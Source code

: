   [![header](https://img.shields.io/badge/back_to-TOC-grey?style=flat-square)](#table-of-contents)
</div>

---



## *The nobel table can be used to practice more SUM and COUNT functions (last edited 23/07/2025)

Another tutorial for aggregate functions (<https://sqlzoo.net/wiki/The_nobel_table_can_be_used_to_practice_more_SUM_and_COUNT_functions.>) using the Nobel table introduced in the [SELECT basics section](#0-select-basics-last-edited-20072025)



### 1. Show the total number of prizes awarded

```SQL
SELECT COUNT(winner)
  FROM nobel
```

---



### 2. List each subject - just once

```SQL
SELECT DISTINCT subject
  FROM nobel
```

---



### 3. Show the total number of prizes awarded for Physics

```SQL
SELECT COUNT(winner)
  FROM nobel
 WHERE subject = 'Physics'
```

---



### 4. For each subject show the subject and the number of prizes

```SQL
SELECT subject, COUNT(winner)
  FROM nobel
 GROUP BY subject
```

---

---

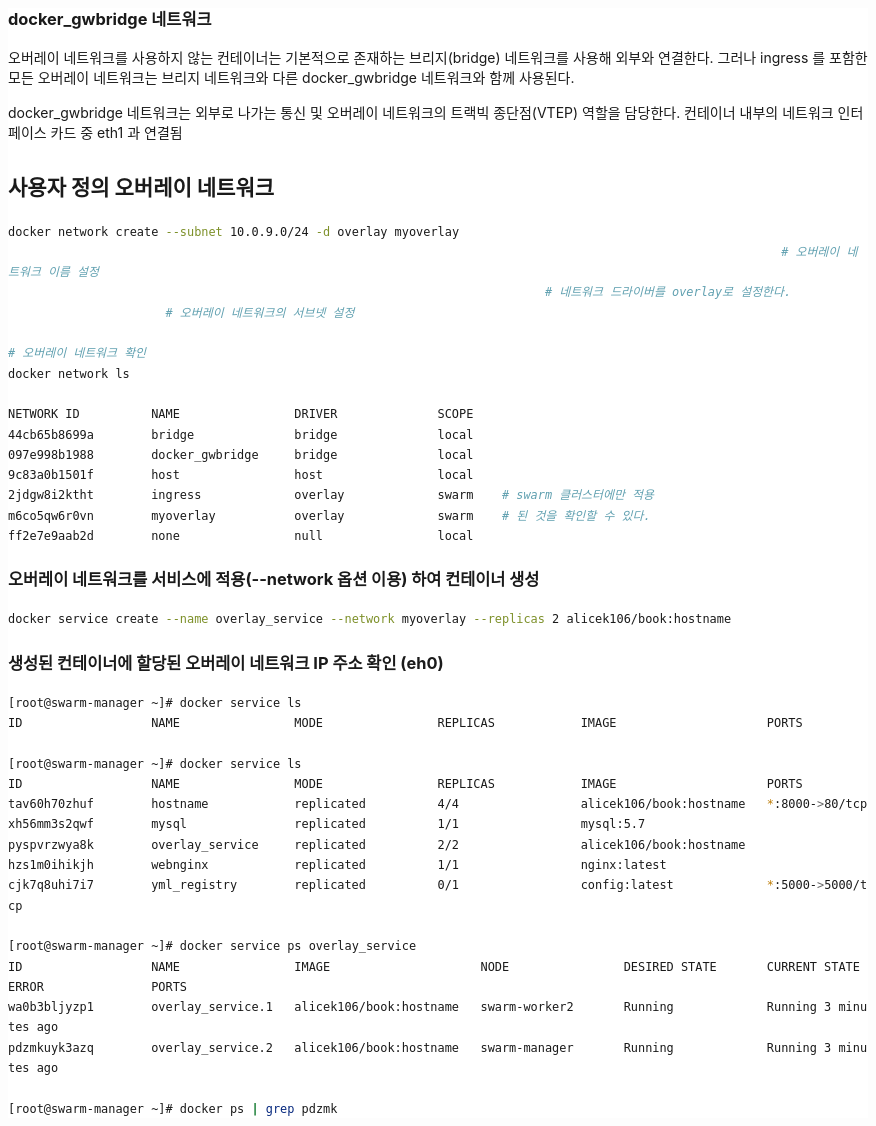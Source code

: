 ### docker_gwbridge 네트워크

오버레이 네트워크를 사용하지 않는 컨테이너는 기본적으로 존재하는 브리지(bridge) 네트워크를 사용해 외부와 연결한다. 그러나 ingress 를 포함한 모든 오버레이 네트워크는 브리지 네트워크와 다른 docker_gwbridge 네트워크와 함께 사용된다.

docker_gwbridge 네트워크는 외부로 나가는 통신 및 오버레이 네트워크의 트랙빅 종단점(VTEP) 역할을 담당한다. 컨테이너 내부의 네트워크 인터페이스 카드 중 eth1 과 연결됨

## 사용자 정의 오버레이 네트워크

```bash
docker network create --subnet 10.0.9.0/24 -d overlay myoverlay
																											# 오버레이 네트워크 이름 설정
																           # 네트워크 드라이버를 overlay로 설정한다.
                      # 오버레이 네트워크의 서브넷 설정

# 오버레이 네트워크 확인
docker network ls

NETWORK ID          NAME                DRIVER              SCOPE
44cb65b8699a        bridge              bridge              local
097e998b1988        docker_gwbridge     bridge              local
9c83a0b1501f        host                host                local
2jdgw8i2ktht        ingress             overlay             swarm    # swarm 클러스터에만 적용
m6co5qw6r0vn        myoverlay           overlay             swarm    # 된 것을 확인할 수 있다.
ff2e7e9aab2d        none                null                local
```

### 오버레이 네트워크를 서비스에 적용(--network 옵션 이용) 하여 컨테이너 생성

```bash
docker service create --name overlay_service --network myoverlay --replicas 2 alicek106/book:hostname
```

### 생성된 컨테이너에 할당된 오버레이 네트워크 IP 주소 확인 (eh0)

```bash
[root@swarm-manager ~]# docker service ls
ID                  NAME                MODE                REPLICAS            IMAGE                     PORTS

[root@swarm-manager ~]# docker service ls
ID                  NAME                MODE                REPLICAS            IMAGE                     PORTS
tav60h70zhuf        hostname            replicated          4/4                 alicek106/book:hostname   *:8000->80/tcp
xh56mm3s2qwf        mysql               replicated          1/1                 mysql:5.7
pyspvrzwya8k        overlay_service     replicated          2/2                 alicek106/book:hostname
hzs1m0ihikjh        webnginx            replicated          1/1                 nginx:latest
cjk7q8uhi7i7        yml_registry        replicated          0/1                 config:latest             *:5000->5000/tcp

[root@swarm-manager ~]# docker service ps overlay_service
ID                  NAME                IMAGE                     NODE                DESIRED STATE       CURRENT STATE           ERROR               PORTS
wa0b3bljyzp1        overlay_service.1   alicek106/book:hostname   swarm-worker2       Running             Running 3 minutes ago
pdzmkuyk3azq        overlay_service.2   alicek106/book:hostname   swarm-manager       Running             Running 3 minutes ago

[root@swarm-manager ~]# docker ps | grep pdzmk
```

Problem to work on>
Where the word "latest" shows up in a line of the entries above, copy that line.

Solved exercise>
hzs1m0ihikjh        webnginx            replicated          1/1                 nginx:latest
cjk7q8uhi7i7        yml_registry        replicated          0/1                 config:latest             *:5000->5000/tcp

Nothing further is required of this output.